◆ BRIEF: From the line with "poszczególnych opcji diagnostycznych." to the line with "Panel diagnostyki czujników", retype every line exactly, including those two, and leave out the rest of the data below.

◆ EXERCISE DATA:
------------------------------------------------
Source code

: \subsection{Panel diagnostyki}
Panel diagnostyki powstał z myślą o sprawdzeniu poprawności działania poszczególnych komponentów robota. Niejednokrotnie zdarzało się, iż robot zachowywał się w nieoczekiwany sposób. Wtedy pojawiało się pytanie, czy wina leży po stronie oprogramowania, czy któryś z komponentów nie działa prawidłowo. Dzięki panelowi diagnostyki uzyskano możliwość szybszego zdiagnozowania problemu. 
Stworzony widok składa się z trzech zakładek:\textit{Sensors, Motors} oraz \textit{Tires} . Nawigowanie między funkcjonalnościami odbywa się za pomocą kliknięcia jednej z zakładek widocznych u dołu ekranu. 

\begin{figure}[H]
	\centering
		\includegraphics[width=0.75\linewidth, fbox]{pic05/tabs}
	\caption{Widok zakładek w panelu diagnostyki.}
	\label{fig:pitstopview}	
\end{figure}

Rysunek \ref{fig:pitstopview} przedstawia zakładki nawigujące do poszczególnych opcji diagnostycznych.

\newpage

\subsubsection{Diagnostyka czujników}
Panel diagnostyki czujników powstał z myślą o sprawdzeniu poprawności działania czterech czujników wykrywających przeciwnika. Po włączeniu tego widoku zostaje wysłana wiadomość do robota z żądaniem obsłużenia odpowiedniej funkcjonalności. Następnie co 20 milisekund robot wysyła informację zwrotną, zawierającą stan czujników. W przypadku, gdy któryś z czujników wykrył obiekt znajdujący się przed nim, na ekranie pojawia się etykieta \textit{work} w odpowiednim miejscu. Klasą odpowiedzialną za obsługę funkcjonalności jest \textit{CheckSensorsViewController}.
------------------------------------------------
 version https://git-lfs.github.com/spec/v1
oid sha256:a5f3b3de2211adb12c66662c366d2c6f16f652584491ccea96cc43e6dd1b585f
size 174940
------------------------------------------------
◆ TASK RESPONSE:
Rysunek \ref{fig:pitstopview} przedstawia zakładki nawigujące do poszczególnych opcji diagnostycznych.

\newpage

\subsubsection{Diagnostyka czujników}
Panel diagnostyki czujników powstał z myślą o sprawdzeniu poprawności działania czterech czujników wykrywających przeciwnika. Po włączeniu tego widoku zostaje wysłana wiadomość do robota z żądaniem obsłużenia odpowiedniej funkcjonalności. Następnie co 20 milisekund robot wysyła informację zwrotną, zawierającą stan czujników. W przypadku, gdy któryś z czujników wykrył obiekt znajdujący się przed nim, na ekranie pojawia się etykieta \textit{work} w odpowiednim miejscu. Klasą odpowiedzialną za obsługę funkcjonalności jest \textit{CheckSensorsViewController}.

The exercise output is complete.